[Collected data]
-=-=-

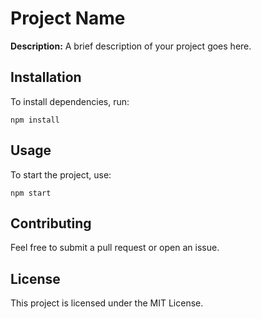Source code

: <!DOCTYPE html>
<html lang="en">
<head>
    <meta charset="UTF-8">
    <meta name="viewport" content="width=device-width, initial-scale=1.0">

   
</head>
<body>
    <div class="container">
        <h1>Project Name</h1>
        <p><strong>Description:</strong> A brief description of your project goes here.</p>
        <h2>Installation</h2>
        <p>To install dependencies, run:</p>
        <pre><code>npm install</code></pre>
        <h2>Usage</h2>
        <p>To start the project, use:</p>
        <pre><code>npm start</code></pre>
        <h2>Contributing</h2>
        <p>Feel free to submit a pull request or open an issue.</p>
        <h2>License</h2>
        <p>This project is licensed under the MIT License.</p>
    </div>
</body>
</html>

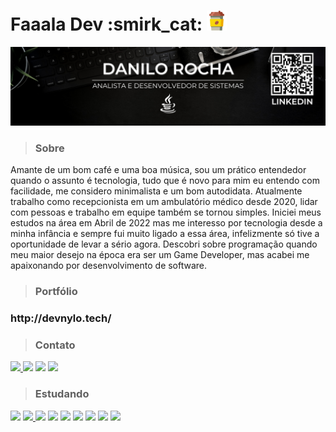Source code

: <h1>Faaala Dev :smirk_cat: <img src="https://raw.githubusercontent.com/DevNylo/DevNylo/e7ed4617ce90c315745dfe41a7784e9bd4e734ea/coffee-cup.svg" width="32"></img></h1></h3>

<img src="https://github.com/DevNylo/DevNylo/blob/1fd8f1fcba78b231a7bc5b8de82cf1b31f29d02f/LInkedinBanner.png"></img>

> <h3>Sobre</h3>

<p>Amante de um bom café e uma boa música, sou um prático entendedor quando o assunto é tecnologia, tudo que é novo para mim eu entendo com facilidade, me considero minimalista e um bom autodidata. Atualmente trabalho como recepcionista em um ambulatório médico desde 2020, lidar com pessoas e trabalho em equipe também se tornou simples. Iniciei meus estudos na área em Abril de 2022 mas me interesso por tecnologia desde a minha infância e sempre fui muito ligado a essa área, infelizmente só tive a oportunidade de levar a sério agora. Descobri sobre programação quando meu maior desejo na época era ser um Game Developer, mas acabei me apaixonando por desenvolvimento de software.</p>
 
> <h3>Portfólio</h3>

<h3>http://devnylo.tech/</h3>
  
> <h3>Contato</h3>

<p align="left">
  <a href="mailto:contato_dsr@hotmail.com" alt="Outlook">
  <img src="https://img.shields.io/badge/Microsoft_Outlook-0078D4?style=for-the-badge&logo=microsoft-outlook&logoColor=white"</a>

  <a href="https://contate.me/devnylo" alt="WhatsApp">
  <img src="https://img.shields.io/badge/WhatsApp-25D366?style=for-the-badge&logo=whatsapp&logoColor=white"/></a>

  <a href="https://www.instagram.com/nylo.exe/" alt="Instagram">
  <img src="https://img.shields.io/badge/Instagram-E4405F?style=for-the-badge&logo=instagram&logoColor=white"/></a>
   
   <a href="https://www.linkedin.com/in/nylo/" alt="LinkedIn">
  <img src="https://img.shields.io/badge/LinkedIn-0077B5?style=for-the-badge&logo=linkedin&logoColor=white"/></a>
</p>
 
> <h3>Estudando</h3>
<a href="#" alt="JAVA">
<img src="https://img.shields.io/badge/Java-ED8B00?style=for-the-badge&logo=openjdk&logoColor=white"/><a/>
<a href ="#" alt="Spring">
<img src = "https://img.shields.io/badge/Spring-6DB33F?style=for-the-badge&logo=spring&logoColor=white">
 <a href="#" alt="Typescript">
<img src="https://img.shields.io/badge/TypeScript-007ACC?style=for-the-badge&logo=typescript&logoColor=white"/><a/>
<a href="#" alt="Angular">
<img src="https://img.shields.io/badge/Angular-DD0031?style=for-the-badge&logo=angular&logoColor=white"/><a/>
<a href="#" alt="HTML5">
<img src="https://img.shields.io/badge/HTML5-E34F26?style=for-the-badge&logo=html5&logoColor=white"/><a/>
<a href="#" alt="CSS">
<img src="https://img.shields.io/badge/CSS3-1572B6?style=for-the-badge&logo=css3&logoColor=white"/><a/>
<a href="#" alt="JavaScript">
<img src="https://img.shields.io/badge/JavaScript-F7DF1E?style=for-the-badge&logo=javascript&logoColor=black"/><a/>
<a href="#" alt="MySql">
<img src="https://img.shields.io/badge/MySQL-00000F?style=for-the-badge&logo=mysql&logoColor=white"/><a/>
<a href="#" alt="Git">
<img src="https://img.shields.io/badge/Git-E34F26?style=for-the-badge&logo=git&logoColor=white"/><a/>

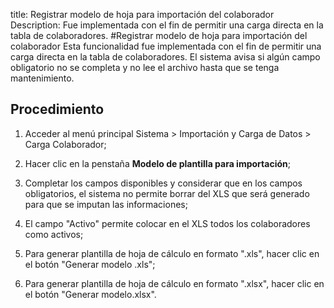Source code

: title: Registrar modelo de hoja para importación del colaborador
Description: Fue implementada con el fin de permitir una carga directa en la tabla de colaboradores.
#Registrar modelo de hoja para importación del colaborador
Esta funcionalidad fue implementada con el fin de permitir una carga directa en la tabla de colaboradores. El sistema avisa si algún campo obligatorio no se completa y no lee el archivo hasta que se tenga mantenimiento.

Procedimiento
-------------

1.  Acceder al menú principal Sistema \> Importación y Carga de Datos \> Carga
    Colaborador;

2.  Hacer clic en la penstaña **Modelo de plantilla para importación**;

3.  Completar los campos disponibles y considerar que en los campos
    obligatorios, el sistema no permite borrar del XLS que será generado para
    que se imputan las informaciones;

4.  El campo "Activo" permite colocar en el XLS todos los colaboradores como
    activos;

5.  Para generar plantilla de hoja de cálculo en formato ".xls", hacer clic en
    el botón "Generar modelo .xls";

6.  Para generar plantilla de hoja de cálculo en formato ".xlsx", hacer clic en
    el botón "Generar modelo.xlsx".
    
<!-- !!! tip "About"

    <b>Product/Version:</b> CITSmart | 8.00 &nbsp;&nbsp;
    <b>Updated:</b>01/28/2021 – Larissa Lourenço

-=-=-

Task statement — Once each line with "instagram" in the entries is counted, state the total and nothing else.

Task solution — 2